Within the predatory guild, medium-sized jacks-of-all trades, like jackals, can benefit hugely from scraps from the bountiful tables of their larger carnivorous cousins, but in recent years repeated discoveries have revealed the mortal risks of intra-guild hostility where larger carnivores bully and, given the chance, kill smaller ones. I had these thoughts in mind when I joined an international team led by Matt Hayward of Bangor University and a renowned expert on Carnivore diets. Jackals were the focus of our study, now published Mammalian Biology: http://www.sciencedirect.com/science/article/pii/S1616504717300459

Like mesopredators the world over, jackals can both benefit and be harmed by apex predators. Carcass remains left by the heavyweights  can provision food for jackals, while the apex predators themselves can kill the jackals.

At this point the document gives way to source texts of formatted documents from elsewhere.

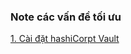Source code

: ### Note các vấn đề tối ưu 

[1. Cài đặt hashiCorpt Vault ](https://github.com/anphn/Note-deploy/blob/master/HashiCorp_install.md)
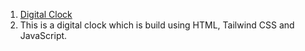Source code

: 1. [Digital Clock](https://raghu-digital-clock.vercel.app/)
2. This is a digital clock which is build using HTML, Tailwind CSS and JavaScript.
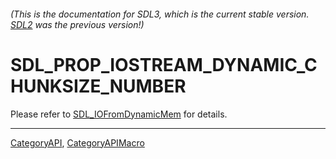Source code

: ###### (This is the documentation for SDL3, which is the current stable version. [SDL2](https://wiki.libsdl.org/SDL2/) was the previous version!)
# SDL_PROP_IOSTREAM_DYNAMIC_CHUNKSIZE_NUMBER

Please refer to [SDL_IOFromDynamicMem](SDL_IOFromDynamicMem) for details.

----
[CategoryAPI](CategoryAPI), [CategoryAPIMacro](CategoryAPIMacro)

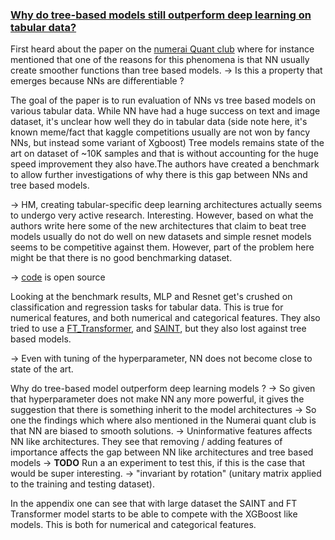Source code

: ### [Why do tree-based models still outperform deep learning on tabular data?](https://arxiv.org/pdf/2207.08815.pdf)

First heard about the paper on the [numerai Quant club](https://www.youtube.com/watch?v=w8Y7hY05z7k) where for instance mentioned that one of the reasons for this phenomena is that NN usually create smoother functions than tree based models.
-> Is this a property that emerges because NNs are differentiable ? 

The goal of the paper is to run evaluation of NNs vs tree based models on various tabular data. While NN have had a huge success on text and image dataset, it's unclear how well they do in tabular data (side note here, it's known meme/fact that kaggle competitions usually are not won by fancy NNs, but instead some variant of Xgboost)
Tree models remains state of the art on dataset of ~10K samples and that is without accounting for the huge speed improvement they also have.The authors have created a benchmark to allow further investigations of why there is this gap between NNs and tree based models.

-> HM, creating tabular-specific deep learning architectures actually seems to undergo very active research. Interesting. However, based on what the authors write here some of the new architectures that claim to beat tree models usually do not do well on new datasets and simple resnet models seems to be competitive against them. However, part of the problem here might be that there is no good benchmarking dataset.

-> [code](https://github.com/LeoGrin/tabular-benchmark) is open source

Looking at the benchmark results, MLP and Resnet get's crushed on classification and regression tasks for tabular data. This is true for numerical features, and both numerical and categorical features.
They also tried to use a [FT_Transformer](https://paperswithcode.com/method/ft-transformer), and [SAINT](https://paperswithcode.com/method/saint), but they also lost against tree based models.

-> Even with tuning of the hyperparameter, NN does not become close to state of the art. 

Why do tree-based model outperform deep learning models ? 
-> So given that hyperparameter does not make NN any more powerful, it gives the suggestion that there is something inherit to the model architectures
-> So one the findings which where also mentioned in the Numerai quant club is that NN are biased to smooth solutions. 
-> Uninformative features affects NN like architectures. They see that removing / adding features of  importance affects the gap between NN like architectures and tree based models
    -> **TODO** Run a an experiment to test this, if this is the case that would be super interesting.
-> "invariant by rotation" (unitary matrix applied to the training and testing dataset). 

In the appendix one can see that with large dataset the SAINT and FT Transformer model starts to be able to compete with the XGBoost like models. This is both for numerical and categorical features.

We set out to test what the preferred prey of jackals were, and whether the presence of apex predators in the vicinity alters these preferences.  We found that only black-backed jackals and Eurasian golden jackals have been sufficiently researched to bear the scrutiny of our analysis. Black-backed jackals (which eat, for example, common duiker, bushbuck and springbok) prefer prey much larger than that favoured by  Eurasian golden jackals (e.g. brown hares), and also favour species that hide their young (rather than have the newborn young immediately follow the mother). It turns out that jackal diets do differ in the presence of apex predators, but bottom-up factors are also important. This compendious study of jackal diets also highlights the extraordinary flexibility of these candids, which can switch between wolf-like (ungulate) and fox-like (small mammal) predation patterns.